Plus de 1 000 produits courants potentiellement déconseillés pour la santé

C’est une enquête débutée en février 2016 par l’UFC-Que Choisir qui a conduit le magazine à publier cette semaine une nouvelle liste, mise à jour, des cosmétiques actuellement en vente libre et dont certains des composants sont pourtant classés comme préoccupants pour la santé.

Ainsi, la base de données qui comportait jusque là 400 produits, s’est étendue à plus de 1 000, avec selon les résultats trois catégories plus problématiques que les autres :

  • Les cocktails de plusieurs substances
  • Les produits hypoallergéniques ou apaisants
  • Les produits contenant des substances interdites

Ainsi les femmes enceintes, les enfants et les adolescents doivent tout particulièrement éviter la première catégorie, celle qui contient les produits composés de plusieurs perturbateurs endocriniens.

Il s’agit par exemple de l’Huile sèche sublimante du Petit Marseillais, du déodorant Natur Protect de Sanex, du dentifrice Global Blancheur de Sanogyl, du lait Sculpt System d’Esthederm, de la crème de jour pour les cheveux à la grenade de Klorane, de la BB crème Peggy Sage, du baume pour les lèvres Inell chez Leclerc ou encore du rouge à lèvres Deborah Milano qui continent chacun pas moins de quatre perturbateurs endocriniens dans leur recette.

Est également concerné le gel à l’arnica Mercurochrome qui n’en contient qu’un mais qui est un produit de soin.

Afin de vous permettre de vous y retrouver plus facilement, l’UFC-Que Choisir a réalisé une carte des principaux produits allergènes à éviter dans les cosmétiques. Elle est à télécharger ici.

Le second groupe rassemble ce que l’UFC appelle les « faux doux » et que nous appellerons les « faux amis ». Il s’agit des produits décrits comme hypoallergéniques ou apaisants mais qui renferment un allergène puissant connu sous le nom de methylisothiazolinone (MIT), parfois cumulé avec la methylchloroisothiazolinone.
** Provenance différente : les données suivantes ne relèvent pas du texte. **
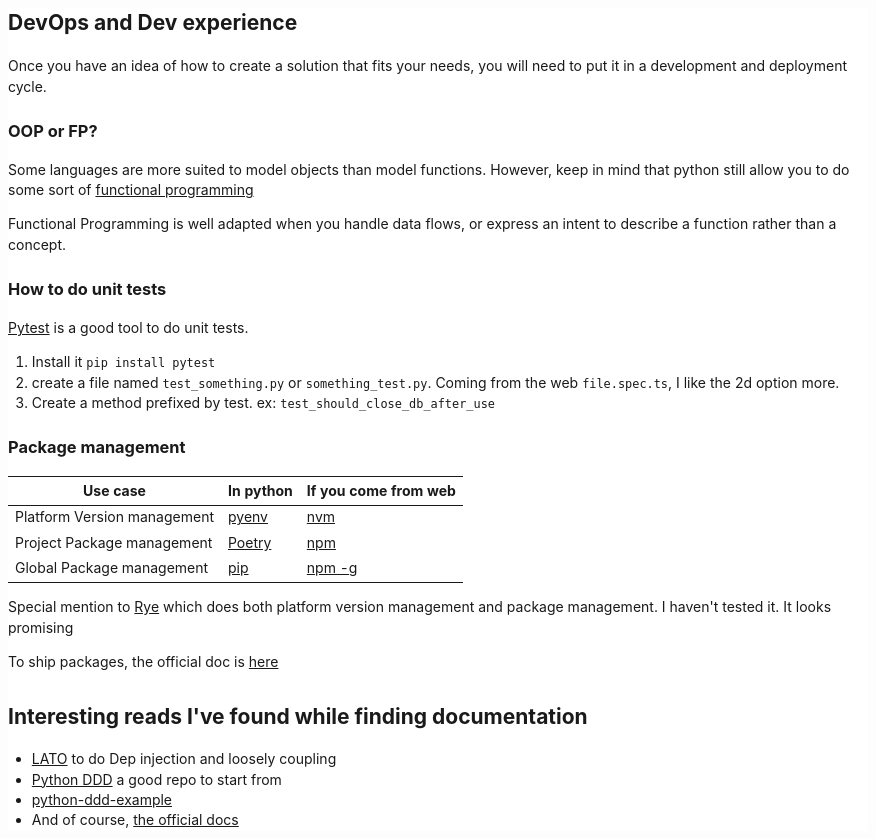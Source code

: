 ## DevOps and Dev experience

Once you have an idea of how to create a solution that fits your needs, you will need
to put it in a development and deployment cycle.

### OOP or FP?

Some languages are more suited to model objects than model functions.
However, keep in mind that python still allow you to do some sort of
[functional programming](https://docs.python.org/3/howto/functional.html)

Functional Programming is well adapted when you handle data flows, or express
an intent to describe a function rather than a concept.

### How to do unit tests

[Pytest](https://docs.pytest.org/en/8.2.x/) is a good tool to do unit tests.

1. Install it `pip install pytest`
2. create a file named `test_something.py` or `something_test.py`. Coming from the web `file.spec.ts`,
   I like the 2d option more.
3. Create a method prefixed by test. ex: `test_should_close_db_after_use`

### Package management

| Use case                    | In python                               | If you come from web                 |
| --------------------------- | --------------------------------------- | ------------------------------------ |
| Platform Version management | [pyenv](https://github.com/pyenv/pyenv) | [nvm](https://github.com/nvm-sh/nvm) |
| Project Package management  | [Poetry](https://python-poetry.org/)    | [npm](https://www.npmjs.com/)        |
| Global Package management   | [pip](https://pip.pypa.io/en/stable/)   | [npm -g](https://www.npmjs.com/)     |

Special mention to [Rye](https://rye.astral.sh/) which does both platform version management and package management.
I haven't tested it. It looks promising

To ship packages, the official doc is [here](https://packaging.python.org/en/latest/tutorials/packaging-projects/)

## Interesting reads I've found while finding documentation

- [LATO](https://lato.readthedocs.io/en/latest/key_concepts/dependency_injection.html) to do Dep injection and loosely coupling
- [Python DDD](https://github.com/pgorecki/python-ddd/blob/main/src/modules/catalog/application/__init__.py) a good repo to start from
- [python-ddd-example](https://github.com/jparadadev/python-ddd-example/tree/main/src/contexts/shared/domain)
- And of course, [the official docs](https://docs.python.org/3/index.html)
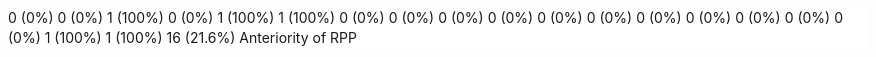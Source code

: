 <td class="lastrow">
0 (0%)
</td>
<td class="lastrow">
0 (0%)
</td>
<td class="lastrow">
1 (100%)
</td>
<td class="lastrow">
0 (0%)
</td>
<td class="lastrow">
1 (100%)
</td>
<td class="lastrow">
1 (100%)
</td>
<td class="lastrow">
0 (0%)
</td>
<td class="lastrow">
0 (0%)
</td>
<td class="lastrow">
0 (0%)
</td>
<td class="lastrow">
0 (0%)
</td>
<td class="lastrow">
0 (0%)
</td>
<td class="lastrow">
0 (0%)
</td>
<td class="lastrow">
0 (0%)
</td>
<td class="lastrow">
0 (0%)
</td>
<td class="lastrow">
0 (0%)
</td>
<td class="lastrow">
0 (0%)
</td>
<td class="lastrow">
0 (0%)
</td>
<td class="lastrow">
1 (100%)
</td>
<td class="lastrow">
1 (100%)
</td>
<td class="lastrow">
16 (21.6%)
</td>
</tr>
<tr>
<td class="rowlabel firstrow">
<span class="varlabel">Anteriority of RPP</span>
Et la liste est ici aussi impressionnante. Elle va du gel pour l’hygiène intime hypoallergénique de Intima à la crème lavante testée sous contrôle dermatologique vendue chez Leader Price, en passant par le bain moussant dermo-protecteur de Manava, un antipelliculaire dermo-apaisant chez Dessange et même un shampooing à usage fréquent dès 3 ans encore une fois chez Manava.

Le MIT interdit depuis 4 mois en France

Enfin le troisième groupe délimité par le magazine pour la protection des consommateurs met en lumière les produits « non-rincés » pour lesquels la présence de MIT est interdite depuis juillet 2016 et effective depuis le début de l’année 2017.

La loi n’a visiblement pas changé les choses et les fabricants continuent à commercialiser leurs stocks notamment de produits pour cheveux crépus des marques ORS Organic Root Stimulator, New Organic, Aunt Jackie’s, Dark and Lovely, ApHogee et Phyto Specific, mais aussi de gel coiffant fixation blindée Vivelle Dop, de sprays solaires pour enfants, de lait et spray après-soleil Lovea, de bille pour les yeux L’Oréal Men ou de crème mains nutritive Byphasse.

De même, le masque à l’argile du Petit Olivier et l’anti-poux et lentes d’Item dont les temps de pause sont longs, sont eux aussi à éviter.

À noter enfin la crème pour les fesses de bébé irritées que « nos parents utilisaient déjà » et qui contient vraisemblablement un perturbateur endocrinien appelé BHA. Selon la Haute Autorité de santé, la crème Mitosyl fait notamment courir un risque d’eczéma aux nourrissons en raison des substances BHA et lanoline que l’on y retrouve.